Marion Chereau, Design Director at Banana Republic for Prints & Colors, for Menʼs and Womenʼs

Describe your work at Banana Republic?

I am in charge of developing seasonal colors palettes and prints based on current and future fashion trends. I work with a color manager and team of talented print designers who draw and paint artworks to fit the needs of the season. We create about six to eight mini collections per seasons. I work in partnership with many cross functional departments to develop and coordinate these collections from creation to store delivery: Apparel Designers, Research & Development, Concept, Product Developer, Product Merchandisers, Technical Designers, Store set Merchandisers

I have always loved art and fashion – mostly high heels shoes since I was a kid. I went to school in Paris at ESAG Penninghen to pursue Masters in Graphic Design and Visual Communication. My goal was to get my first job in advertising, but I got hired right out of school by the Creative Director of Hermes, a French brand in Paris. I then started my career supporting the Print Studio at Hermes, working first on silk scarves, then on home products and finally for ready to wear runway collection with jean Paul Gaultier.

What’s your fashion inspo?

I am inspired by the power of art and fashion.

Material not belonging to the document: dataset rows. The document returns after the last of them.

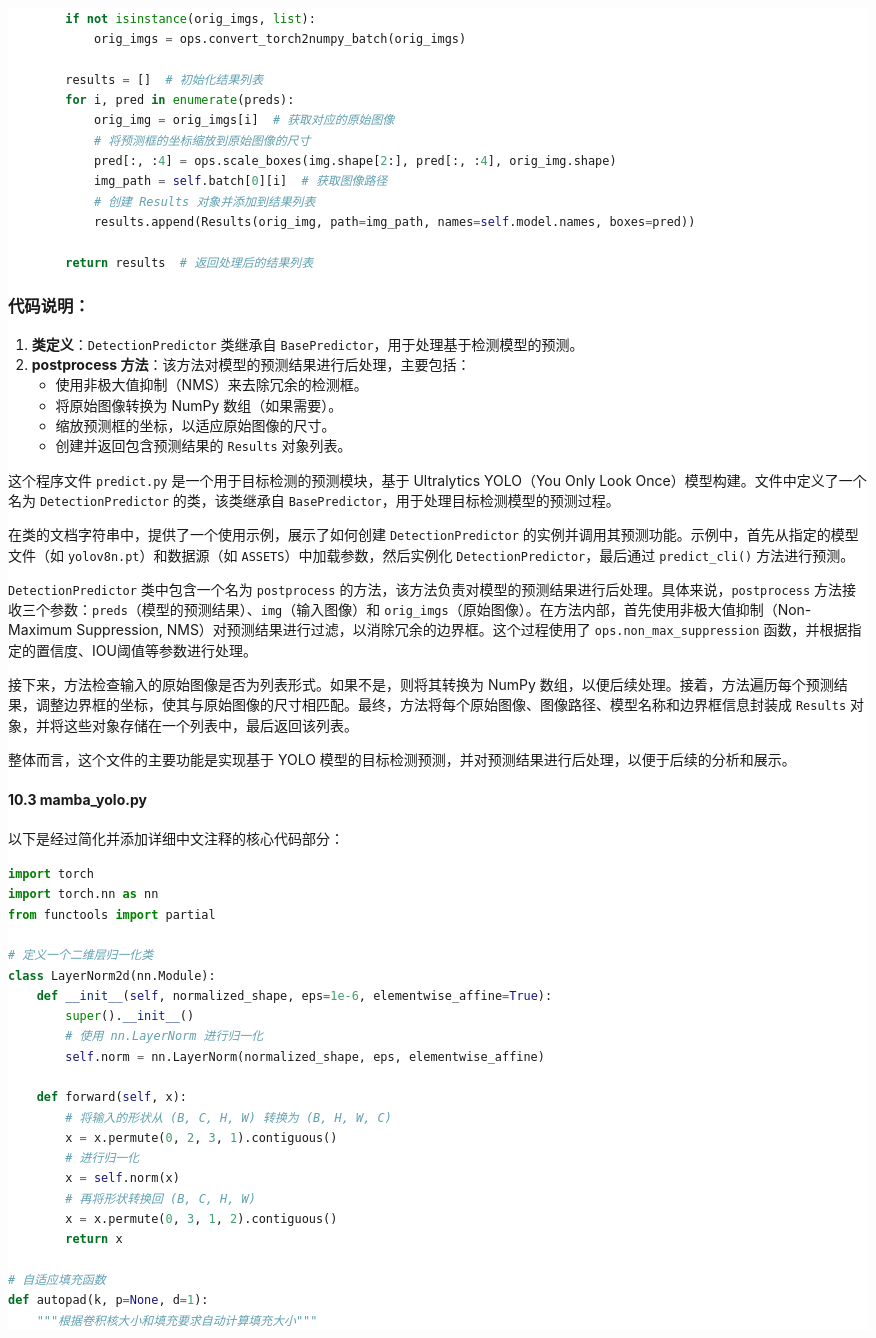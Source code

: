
 ```python
        if not isinstance(orig_imgs, list):
            orig_imgs = ops.convert_torch2numpy_batch(orig_imgs)

        results = []  # 初始化结果列表
        for i, pred in enumerate(preds):
            orig_img = orig_imgs[i]  # 获取对应的原始图像
            # 将预测框的坐标缩放到原始图像的尺寸
            pred[:, :4] = ops.scale_boxes(img.shape[2:], pred[:, :4], orig_img.shape)
            img_path = self.batch[0][i]  # 获取图像路径
            # 创建 Results 对象并添加到结果列表
            results.append(Results(orig_img, path=img_path, names=self.model.names, boxes=pred))
        
        return results  # 返回处理后的结果列表
```

### 代码说明：
1. **类定义**：`DetectionPredictor` 类继承自 `BasePredictor`，用于处理基于检测模型的预测。
2. **postprocess 方法**：该方法对模型的预测结果进行后处理，主要包括：
   - 使用非极大值抑制（NMS）来去除冗余的检测框。
   - 将原始图像转换为 NumPy 数组（如果需要）。
   - 缩放预测框的坐标，以适应原始图像的尺寸。
   - 创建并返回包含预测结果的 `Results` 对象列表。

这个程序文件 `predict.py` 是一个用于目标检测的预测模块，基于 Ultralytics YOLO（You Only Look Once）模型构建。文件中定义了一个名为 `DetectionPredictor` 的类，该类继承自 `BasePredictor`，用于处理目标检测模型的预测过程。

在类的文档字符串中，提供了一个使用示例，展示了如何创建 `DetectionPredictor` 的实例并调用其预测功能。示例中，首先从指定的模型文件（如 `yolov8n.pt`）和数据源（如 `ASSETS`）中加载参数，然后实例化 `DetectionPredictor`，最后通过 `predict_cli()` 方法进行预测。

`DetectionPredictor` 类中包含一个名为 `postprocess` 的方法，该方法负责对模型的预测结果进行后处理。具体来说，`postprocess` 方法接收三个参数：`preds`（模型的预测结果）、`img`（输入图像）和 `orig_imgs`（原始图像）。在方法内部，首先使用非极大值抑制（Non-Maximum Suppression, NMS）对预测结果进行过滤，以消除冗余的边界框。这个过程使用了 `ops.non_max_suppression` 函数，并根据指定的置信度、IOU阈值等参数进行处理。

接下来，方法检查输入的原始图像是否为列表形式。如果不是，则将其转换为 NumPy 数组，以便后续处理。接着，方法遍历每个预测结果，调整边界框的坐标，使其与原始图像的尺寸相匹配。最终，方法将每个原始图像、图像路径、模型名称和边界框信息封装成 `Results` 对象，并将这些对象存储在一个列表中，最后返回该列表。

整体而言，这个文件的主要功能是实现基于 YOLO 模型的目标检测预测，并对预测结果进行后处理，以便于后续的分析和展示。

#### 10.3 mamba_yolo.py

以下是经过简化并添加详细中文注释的核心代码部分：

```python
import torch
import torch.nn as nn
from functools import partial

# 定义一个二维层归一化类
class LayerNorm2d(nn.Module):
    def __init__(self, normalized_shape, eps=1e-6, elementwise_affine=True):
        super().__init__()
        # 使用 nn.LayerNorm 进行归一化
        self.norm = nn.LayerNorm(normalized_shape, eps, elementwise_affine)

    def forward(self, x):
        # 将输入的形状从 (B, C, H, W) 转换为 (B, H, W, C)
        x = x.permute(0, 2, 3, 1).contiguous()
        # 进行归一化
        x = self.norm(x)
        # 再将形状转换回 (B, C, H, W)
        x = x.permute(0, 3, 1, 2).contiguous()
        return x

# 自适应填充函数
def autopad(k, p=None, d=1):
    """根据卷积核大小和填充要求自动计算填充大小"""
```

How creating stories around it can transport you to a different place, enable you to be who you want and when you want. It is a true vehicle for emotions and identities.

 

You were born and raised in Paris, France, describe your life there. What made you move to United States?

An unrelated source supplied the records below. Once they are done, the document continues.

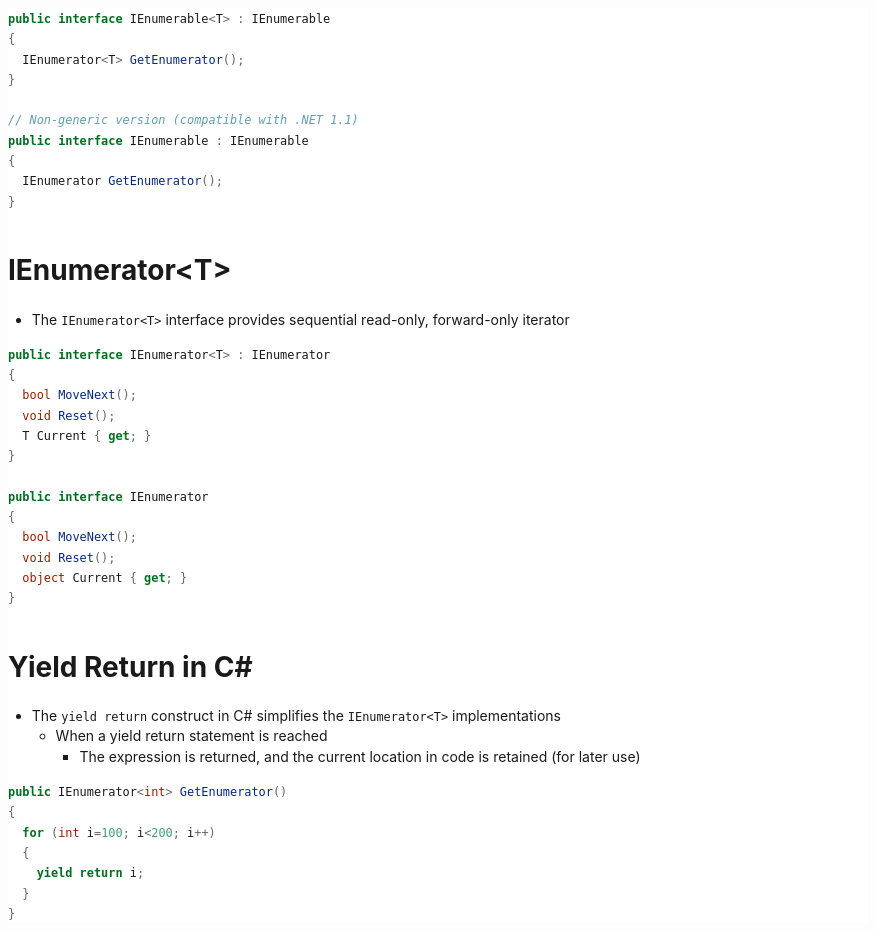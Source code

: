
 ```cs
public interface IEnumerable<T> : IEnumerable
{
  IEnumerator<T> GetEnumerator();
}

// Non-generic version (compatible with .NET 1.1)
public interface IEnumerable : IEnumerable
{
  IEnumerator GetEnumerator();
}
```




# IEnumerator&lt;T&gt;
- The <code>IEnumerator&lt;T&gt;</code> interface provides sequential read-only, forward-only iterator

```cs
public interface IEnumerator<T> : IEnumerator
{
  bool MoveNext();
  void Reset();
  T Current { get; }
}

public interface IEnumerator
{
  bool MoveNext();
  void Reset();
  object Current { get; }
}
```




# Yield Return in C&#35;
- The `yield return` construct in C# simplifies the <code>IEnumerator&lt;T&gt;</code> implementations
  - When a yield return statement is reached
    - The expression is returned, and the current location in code is retained (for later use)

```cs
public IEnumerator<int> GetEnumerator()
{
  for (int i=100; i<200; i++)
  {
    yield return i;
  }
}
```
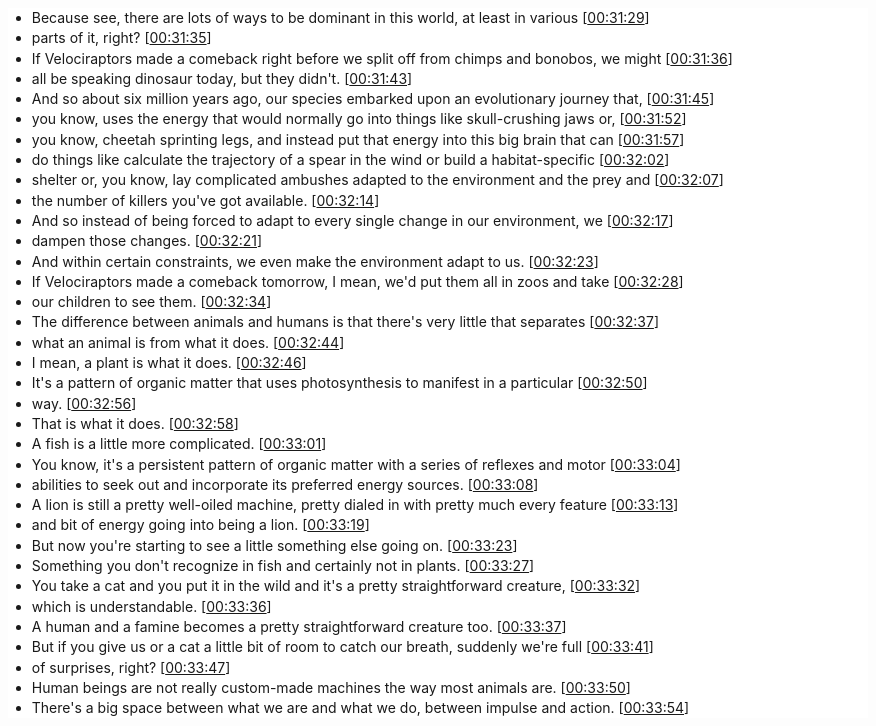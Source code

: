 *  Because see, there are lots of ways to be dominant in this world, at least in various [[00:31:29](https://www.youtube.com/watch?v=9BXOdMWkFHo&t=1889.46s)]
*  parts of it, right? [[00:31:35](https://www.youtube.com/watch?v=9BXOdMWkFHo&t=1895.58s)]
*  If Velociraptors made a comeback right before we split off from chimps and bonobos, we might [[00:31:36](https://www.youtube.com/watch?v=9BXOdMWkFHo&t=1896.82s)]
*  all be speaking dinosaur today, but they didn't. [[00:31:43](https://www.youtube.com/watch?v=9BXOdMWkFHo&t=1903.1s)]
*  And so about six million years ago, our species embarked upon an evolutionary journey that, [[00:31:45](https://www.youtube.com/watch?v=9BXOdMWkFHo&t=1905.6999999999998s)]
*  you know, uses the energy that would normally go into things like skull-crushing jaws or, [[00:31:52](https://www.youtube.com/watch?v=9BXOdMWkFHo&t=1912.3s)]
*  you know, cheetah sprinting legs, and instead put that energy into this big brain that can [[00:31:57](https://www.youtube.com/watch?v=9BXOdMWkFHo&t=1917.26s)]
*  do things like calculate the trajectory of a spear in the wind or build a habitat-specific [[00:32:02](https://www.youtube.com/watch?v=9BXOdMWkFHo&t=1922.34s)]
*  shelter or, you know, lay complicated ambushes adapted to the environment and the prey and [[00:32:07](https://www.youtube.com/watch?v=9BXOdMWkFHo&t=1927.8999999999999s)]
*  the number of killers you've got available. [[00:32:14](https://www.youtube.com/watch?v=9BXOdMWkFHo&t=1934.5s)]
*  And so instead of being forced to adapt to every single change in our environment, we [[00:32:17](https://www.youtube.com/watch?v=9BXOdMWkFHo&t=1937.22s)]
*  dampen those changes. [[00:32:21](https://www.youtube.com/watch?v=9BXOdMWkFHo&t=1941.58s)]
*  And within certain constraints, we even make the environment adapt to us. [[00:32:23](https://www.youtube.com/watch?v=9BXOdMWkFHo&t=1943.4199999999998s)]
*  If Velociraptors made a comeback tomorrow, I mean, we'd put them all in zoos and take [[00:32:28](https://www.youtube.com/watch?v=9BXOdMWkFHo&t=1948.42s)]
*  our children to see them. [[00:32:34](https://www.youtube.com/watch?v=9BXOdMWkFHo&t=1954.22s)]
*  The difference between animals and humans is that there's very little that separates [[00:32:37](https://www.youtube.com/watch?v=9BXOdMWkFHo&t=1957.8600000000001s)]
*  what an animal is from what it does. [[00:32:44](https://www.youtube.com/watch?v=9BXOdMWkFHo&t=1964.18s)]
*  I mean, a plant is what it does. [[00:32:46](https://www.youtube.com/watch?v=9BXOdMWkFHo&t=1966.5800000000002s)]
*  It's a pattern of organic matter that uses photosynthesis to manifest in a particular [[00:32:50](https://www.youtube.com/watch?v=9BXOdMWkFHo&t=1970.7s)]
*  way. [[00:32:56](https://www.youtube.com/watch?v=9BXOdMWkFHo&t=1976.5s)]
*  That is what it does. [[00:32:58](https://www.youtube.com/watch?v=9BXOdMWkFHo&t=1978.3s)]
*  A fish is a little more complicated. [[00:33:01](https://www.youtube.com/watch?v=9BXOdMWkFHo&t=1981.62s)]
*  You know, it's a persistent pattern of organic matter with a series of reflexes and motor [[00:33:04](https://www.youtube.com/watch?v=9BXOdMWkFHo&t=1984.1399999999999s)]
*  abilities to seek out and incorporate its preferred energy sources. [[00:33:08](https://www.youtube.com/watch?v=9BXOdMWkFHo&t=1988.22s)]
*  A lion is still a pretty well-oiled machine, pretty dialed in with pretty much every feature [[00:33:13](https://www.youtube.com/watch?v=9BXOdMWkFHo&t=1993.6s)]
*  and bit of energy going into being a lion. [[00:33:19](https://www.youtube.com/watch?v=9BXOdMWkFHo&t=1999.78s)]
*  But now you're starting to see a little something else going on. [[00:33:23](https://www.youtube.com/watch?v=9BXOdMWkFHo&t=2003.78s)]
*  Something you don't recognize in fish and certainly not in plants. [[00:33:27](https://www.youtube.com/watch?v=9BXOdMWkFHo&t=2007.88s)]
*  You take a cat and you put it in the wild and it's a pretty straightforward creature, [[00:33:32](https://www.youtube.com/watch?v=9BXOdMWkFHo&t=2012.68s)]
*  which is understandable. [[00:33:36](https://www.youtube.com/watch?v=9BXOdMWkFHo&t=2016.64s)]
*  A human and a famine becomes a pretty straightforward creature too. [[00:33:37](https://www.youtube.com/watch?v=9BXOdMWkFHo&t=2017.64s)]
*  But if you give us or a cat a little bit of room to catch our breath, suddenly we're full [[00:33:41](https://www.youtube.com/watch?v=9BXOdMWkFHo&t=2021.2s)]
*  of surprises, right? [[00:33:47](https://www.youtube.com/watch?v=9BXOdMWkFHo&t=2027.2800000000002s)]
*  Human beings are not really custom-made machines the way most animals are. [[00:33:50](https://www.youtube.com/watch?v=9BXOdMWkFHo&t=2030.5400000000002s)]
*  There's a big space between what we are and what we do, between impulse and action. [[00:33:54](https://www.youtube.com/watch?v=9BXOdMWkFHo&t=2034.44s)]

Paris is absolutely magical! I was born in the south of France in the middle of nowhere (just mountains and cheese farms!). I moved to Paris when I was eighteen years old for Art school. Those were some of my best years. My school was tough, but I really lived my life to the fullest. There were so many amazing museums, galleries, restaurants bars, clubs. I used to go to cocktails parties with my friends at art galleries for free champagne! We’d then go for some dancing until early morning – clubs close around 5 am in Paris! I don’t know I managed to head to class right after.

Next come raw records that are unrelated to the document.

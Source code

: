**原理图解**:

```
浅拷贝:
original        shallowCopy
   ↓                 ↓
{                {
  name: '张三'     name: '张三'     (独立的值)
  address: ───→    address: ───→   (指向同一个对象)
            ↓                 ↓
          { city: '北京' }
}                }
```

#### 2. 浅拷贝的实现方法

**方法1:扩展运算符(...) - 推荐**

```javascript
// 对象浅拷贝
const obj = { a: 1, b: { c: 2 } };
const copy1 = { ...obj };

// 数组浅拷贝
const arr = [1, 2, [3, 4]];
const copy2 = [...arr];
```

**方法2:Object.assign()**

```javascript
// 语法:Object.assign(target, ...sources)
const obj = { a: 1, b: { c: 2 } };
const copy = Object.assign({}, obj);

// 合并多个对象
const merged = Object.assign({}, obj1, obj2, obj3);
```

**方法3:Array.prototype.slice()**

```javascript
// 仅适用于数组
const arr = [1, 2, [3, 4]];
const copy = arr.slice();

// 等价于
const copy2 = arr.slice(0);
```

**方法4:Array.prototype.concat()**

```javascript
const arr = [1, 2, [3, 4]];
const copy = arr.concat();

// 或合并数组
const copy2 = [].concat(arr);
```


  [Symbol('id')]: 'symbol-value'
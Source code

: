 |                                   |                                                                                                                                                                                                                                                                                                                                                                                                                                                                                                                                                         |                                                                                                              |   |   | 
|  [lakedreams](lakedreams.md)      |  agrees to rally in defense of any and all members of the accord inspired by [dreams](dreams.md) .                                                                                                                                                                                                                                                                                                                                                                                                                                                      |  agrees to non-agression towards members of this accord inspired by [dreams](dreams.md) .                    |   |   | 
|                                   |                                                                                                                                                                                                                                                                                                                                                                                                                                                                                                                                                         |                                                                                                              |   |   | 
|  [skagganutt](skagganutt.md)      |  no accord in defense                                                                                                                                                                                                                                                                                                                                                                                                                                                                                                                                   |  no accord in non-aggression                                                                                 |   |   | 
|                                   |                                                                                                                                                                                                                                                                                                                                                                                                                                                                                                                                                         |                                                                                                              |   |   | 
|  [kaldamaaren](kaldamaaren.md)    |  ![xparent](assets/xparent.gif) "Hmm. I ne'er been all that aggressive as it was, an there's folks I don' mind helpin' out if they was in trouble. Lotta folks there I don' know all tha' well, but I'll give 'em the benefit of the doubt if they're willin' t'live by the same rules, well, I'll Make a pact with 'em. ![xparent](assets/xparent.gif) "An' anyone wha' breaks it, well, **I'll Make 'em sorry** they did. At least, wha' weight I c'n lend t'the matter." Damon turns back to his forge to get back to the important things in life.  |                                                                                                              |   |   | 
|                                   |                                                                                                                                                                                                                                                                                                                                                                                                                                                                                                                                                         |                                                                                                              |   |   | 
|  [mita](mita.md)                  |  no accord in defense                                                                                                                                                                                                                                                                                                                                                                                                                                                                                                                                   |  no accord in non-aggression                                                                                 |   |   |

I loved the museums and the cafes. I would visit a different museum every weekend, and spend hours in parks or at the terrace Parisian cafes.

Working at Hermes was also an amazing learning experience. But is a very traditional/classical fashion house. I was in my twenties at the time and wanted to have more responsibilities and be more innovative.

France is more turn towards the past traditions and “savoir faire”, I wanted to move faster, be trusted and empowered, not because of my age but because of my abilities and talent. There is less judgment in the States with regards to that. People are more willing to take risks. As cheesy as it sounds, I believe in the “American Dream”. If you dream hard enough and work hard enough, you can make anything happen.

My parents took me and my brother on an American road trip when I was nine years old in the early nineties from east coast to west coast. I completely fell in love with the USA. I just knew I would come back.

 

What are some of your thoughts on the current fashion industry? What’s trending?

The current fashion environment is extremely challenging. Fast fashion, sustainability, social media, A.I. & Data analytic, the shift from in store to online business require our industry to constantly and quickly flex their business models and supply chains. We constantly need to maintain current customer base while acquiring new customers and adjusting to their new purchase behaviors.

Because of internet, and social media, the customers are looking for more unique and personalized offers. As they also become more familiar with sustainability and feel more responsible, the fashion business is going to shift from owning generic clothes to personalized selection ( le stitch, the tote, MM lafleur), to Renting (for example rent the runway), sharing or resale (the real real, postmark, vintage stores) or repurposing (example: Leviʼs: re/done), borrowing or pure experience (concept stores with restaurant, activities such as yoga, art).

I call that the “cookies” effect from the cookies saved on your computers when you browse. We are entering the age of profiling retail.